Noir thrillers had their own visual glamour—smoky bars, shadowy streets, men in trench coats and Fedoras, femmes fatale, damsels in distress and an innocent caught in a web of deceit. Atul Kumar’s new production,  Detective Nau-Do-Gyarah, checks all the boxes and goes an affectionate tribute-cum-spoof.

It is a crazy, adventurous and completely delightful tribute to noir cinema and graphic novels, seamlessly blending comedy, murder, espionage and a “39 Ka Aankda” MacGuffin (Hitchcock fan would know what that is) that indicates “desh ko khatra”.

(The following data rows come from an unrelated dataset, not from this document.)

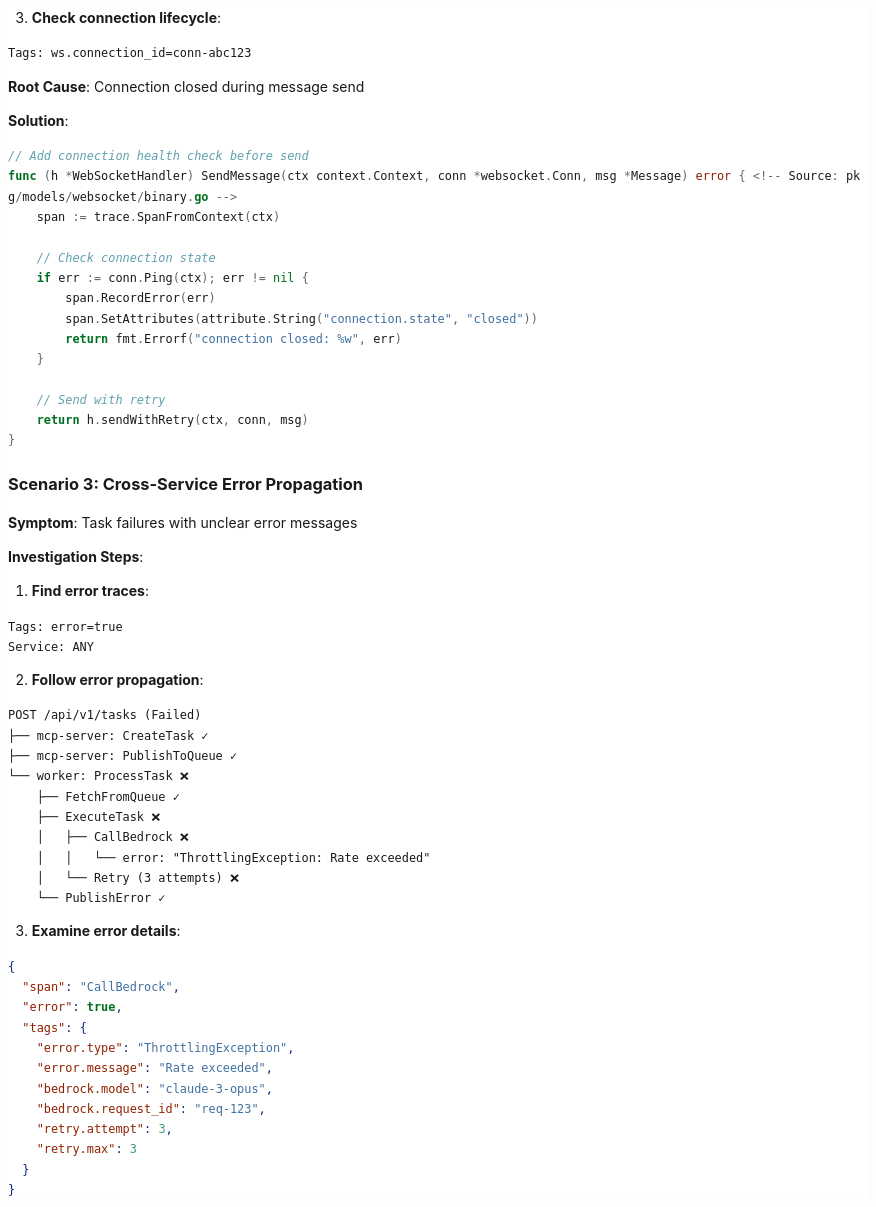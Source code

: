 3. **Check connection lifecycle**:
```
Tags: ws.connection_id=conn-abc123
```

**Root Cause**: Connection closed during message send

**Solution**:
```go
// Add connection health check before send
func (h *WebSocketHandler) SendMessage(ctx context.Context, conn *websocket.Conn, msg *Message) error { <!-- Source: pkg/models/websocket/binary.go -->
    span := trace.SpanFromContext(ctx)
    
    // Check connection state
    if err := conn.Ping(ctx); err != nil {
        span.RecordError(err)
        span.SetAttributes(attribute.String("connection.state", "closed"))
        return fmt.Errorf("connection closed: %w", err)
    }
    
    // Send with retry
    return h.sendWithRetry(ctx, conn, msg)
}
```

### Scenario 3: Cross-Service Error Propagation

**Symptom**: Task failures with unclear error messages

**Investigation Steps**:

1. **Find error traces**:
```
Tags: error=true
Service: ANY
```

2. **Follow error propagation**:
```
POST /api/v1/tasks (Failed)
├── mcp-server: CreateTask ✓
├── mcp-server: PublishToQueue ✓
└── worker: ProcessTask ❌
    ├── FetchFromQueue ✓
    ├── ExecuteTask ❌
    │   ├── CallBedrock ❌
    │   │   └── error: "ThrottlingException: Rate exceeded"
    │   └── Retry (3 attempts) ❌
    └── PublishError ✓
```

3. **Examine error details**:
```json
{
  "span": "CallBedrock",
  "error": true,
  "tags": {
    "error.type": "ThrottlingException",
    "error.message": "Rate exceeded",
    "bedrock.model": "claude-3-opus",
    "bedrock.request_id": "req-123",
    "retry.attempt": 3,
    "retry.max": 3
  }
}
```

Those who are familiar with noir and Hitchcock-inspired Bollywood films of the Fifties would smile at the name given to the leading man – Shekhar Kumar. (In dozens of films, Ashok Kumar and Dev Anand were called Mr Shekhar). Sukant Goel plays the hapless doctor, who goes to watch a mentalist’s show at the Royal Opera House and gets a mysterious Russian woman (Anna Ador) tagging along with him to his Khandala home. When she gets killed, Shekhar has to escape cops and gangsters in pursuit, to find out who did it, so that he can prove his own innocence and save the country.

At some point he finds himself handcuffed to the haughty Miss Maya (Abir Abrar), who first mistakes him for a killer and then falls in love with him.  On his quest to solve the puzzle of seemingly nonsensical (“icchadhari bandargah”) instructions given by the dead spy, Shekhar finds himself in many tight spots and eventually in the lair of the KN Singh-inspired villain Rai Bahadur Sinha (Atul Kumar).

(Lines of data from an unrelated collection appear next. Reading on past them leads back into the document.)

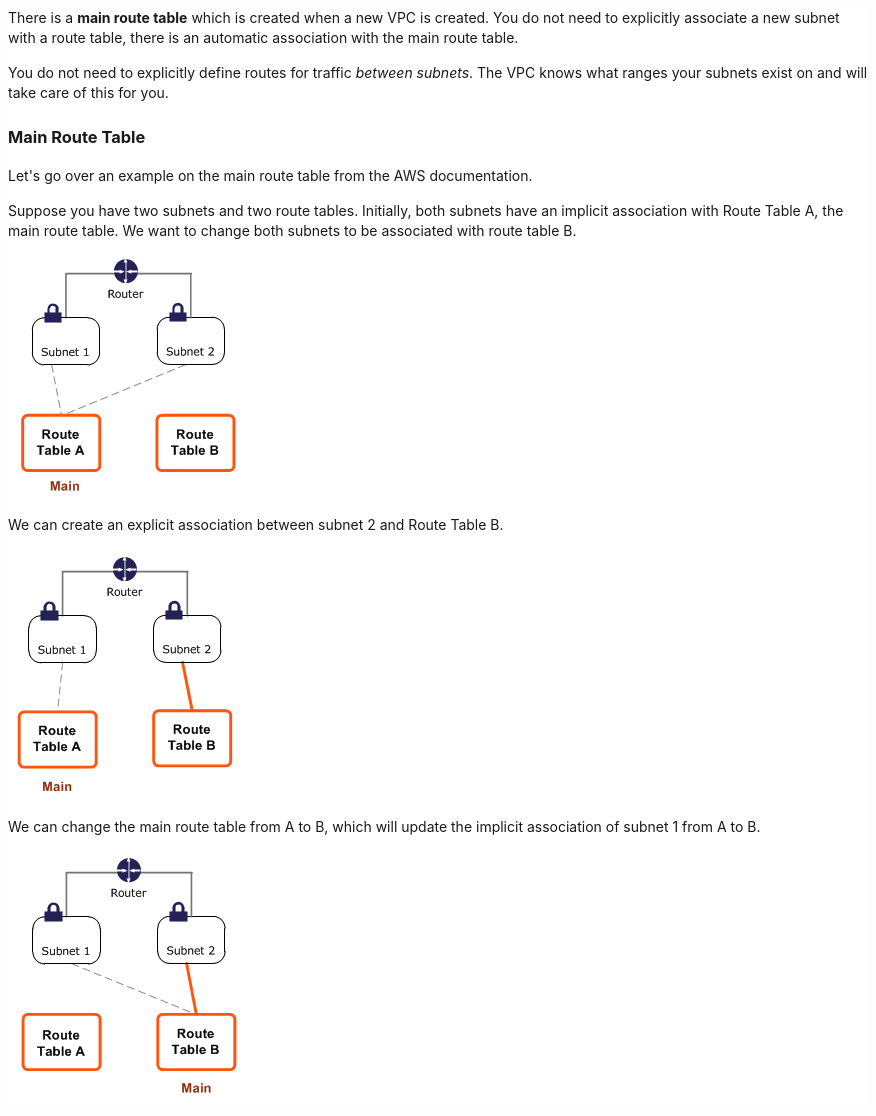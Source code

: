There is a **main route table** which is created when a new VPC is created. You do not need to explicitly associate a new subnet with a route table, there is an automatic association with the main route table.

You do not need to explicitly define routes for traffic *between subnets*. The VPC knows what ranges your subnets exist on and will take care of this for you.

### Main Route Table

Let's go over an example on the main route table from the AWS documentation. 

Suppose you have two subnets and two route tables. Initially, both subnets have an implicit association with Route Table A, the main route table. We want to change both subnets to be associated with route table B.

![](./images/main-route-1.png)

We can create an explicit association between subnet 2 and Route Table B.

![](./images/main-route-2.png)

We can change the main route table from A to B, which will update the implicit association of subnet 1 from A to B.

![](./images/main-route-3.png)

The actors speak with the stylized, slightly nasal tones that were used by actors in that period, and the plot devices are as corny as they used to be then—characters just changing hats to turn unrecognizable, or a religious book stopping a bullet.  The ‘hero and heroine’ don’t get to do the mandatory dance in a wedding party, but the live jazz band (there is Howrah Bridge-inspired night club number (remember the slinky Madhubala song Aaiye Meherban?), placed above all the action going on the multi-layered set, keeps the proceedings moving on briskly. The choreography, lighting, sets, costumes and spoofy script (Pallav Singh, Niketan Sharma) are excellent, and controlling all the Noises Off kind of over-the-cop chaos is director Atul Kumar having a blast, and quite disguising the grueling rehearsals and precise coordination that must have gone into pulling off a production of this splendid scale. Detective Nau-Do-Gyarah is good, nostalgia-inducing fun! Incidentally, Nau-Do-Gyarah was the title of Vijay Anand’s 1957 directorial debut, starring Dev Anand and Kalpana Kartik.